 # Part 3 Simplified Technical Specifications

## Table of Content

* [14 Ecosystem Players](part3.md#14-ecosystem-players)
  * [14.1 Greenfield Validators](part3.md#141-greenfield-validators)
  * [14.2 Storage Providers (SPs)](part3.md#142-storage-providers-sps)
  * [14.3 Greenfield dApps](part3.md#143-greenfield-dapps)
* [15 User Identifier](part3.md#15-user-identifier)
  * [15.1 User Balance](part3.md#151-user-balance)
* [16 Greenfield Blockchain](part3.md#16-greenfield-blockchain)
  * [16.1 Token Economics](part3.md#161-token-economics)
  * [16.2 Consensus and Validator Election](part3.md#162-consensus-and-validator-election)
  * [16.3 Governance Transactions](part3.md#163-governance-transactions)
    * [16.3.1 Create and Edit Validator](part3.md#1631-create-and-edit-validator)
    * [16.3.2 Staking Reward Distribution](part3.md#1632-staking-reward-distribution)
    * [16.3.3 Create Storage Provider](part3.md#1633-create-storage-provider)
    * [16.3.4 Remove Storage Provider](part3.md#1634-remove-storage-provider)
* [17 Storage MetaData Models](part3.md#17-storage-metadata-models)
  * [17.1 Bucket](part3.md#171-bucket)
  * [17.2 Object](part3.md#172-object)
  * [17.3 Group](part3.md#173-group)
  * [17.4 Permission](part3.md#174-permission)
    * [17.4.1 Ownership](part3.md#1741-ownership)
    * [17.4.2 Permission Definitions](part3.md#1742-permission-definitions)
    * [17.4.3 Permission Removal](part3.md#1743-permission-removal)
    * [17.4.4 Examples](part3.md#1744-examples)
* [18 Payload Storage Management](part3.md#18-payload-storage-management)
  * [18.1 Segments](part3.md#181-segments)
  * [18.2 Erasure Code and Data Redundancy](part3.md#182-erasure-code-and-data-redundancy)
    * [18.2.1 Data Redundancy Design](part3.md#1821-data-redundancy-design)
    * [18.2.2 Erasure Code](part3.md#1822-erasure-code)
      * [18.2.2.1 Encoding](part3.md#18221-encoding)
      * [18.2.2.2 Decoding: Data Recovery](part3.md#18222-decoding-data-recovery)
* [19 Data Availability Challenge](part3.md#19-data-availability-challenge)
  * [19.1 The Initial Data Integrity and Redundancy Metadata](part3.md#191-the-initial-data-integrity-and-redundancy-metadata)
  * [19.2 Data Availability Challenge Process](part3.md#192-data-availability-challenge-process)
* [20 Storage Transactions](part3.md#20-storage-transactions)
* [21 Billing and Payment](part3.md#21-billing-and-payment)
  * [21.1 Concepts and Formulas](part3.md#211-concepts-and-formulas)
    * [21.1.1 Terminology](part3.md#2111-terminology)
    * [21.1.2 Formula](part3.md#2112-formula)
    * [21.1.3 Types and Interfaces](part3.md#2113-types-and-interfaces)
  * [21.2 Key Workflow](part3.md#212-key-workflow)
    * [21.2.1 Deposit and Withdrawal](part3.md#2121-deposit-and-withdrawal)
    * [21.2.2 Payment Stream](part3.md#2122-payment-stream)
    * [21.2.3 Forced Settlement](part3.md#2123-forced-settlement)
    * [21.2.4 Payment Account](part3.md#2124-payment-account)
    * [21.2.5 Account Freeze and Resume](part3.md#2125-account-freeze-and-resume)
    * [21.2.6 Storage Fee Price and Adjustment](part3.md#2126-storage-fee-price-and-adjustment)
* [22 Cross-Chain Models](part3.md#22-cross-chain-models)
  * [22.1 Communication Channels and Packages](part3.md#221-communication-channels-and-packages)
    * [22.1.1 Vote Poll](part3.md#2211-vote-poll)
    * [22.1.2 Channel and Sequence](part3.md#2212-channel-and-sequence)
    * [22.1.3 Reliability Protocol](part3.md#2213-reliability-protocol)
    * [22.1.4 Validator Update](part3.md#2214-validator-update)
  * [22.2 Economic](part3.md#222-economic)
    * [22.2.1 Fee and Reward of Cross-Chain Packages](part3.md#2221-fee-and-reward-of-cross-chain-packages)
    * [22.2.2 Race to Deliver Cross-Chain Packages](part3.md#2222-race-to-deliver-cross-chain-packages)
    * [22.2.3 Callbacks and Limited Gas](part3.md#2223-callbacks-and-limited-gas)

### Work item
What the task asks for is a word-for-word repeat of the lines above, from the first through the one containing "[14.3 Greenfield dApps](part3.md#143-greenfield-dapps)".

### Exercise response
 # Part 3 Simplified Technical Specifications

## Table of Content

* [14 Ecosystem Players](part3.md#14-ecosystem-players)
  * [14.1 Greenfield Validators](part3.md#141-greenfield-validators)
  * [14.2 Storage Providers (SPs)](part3.md#142-storage-providers-sps)
  * [14.3 Greenfield dApps](part3.md#143-greenfield-dapps)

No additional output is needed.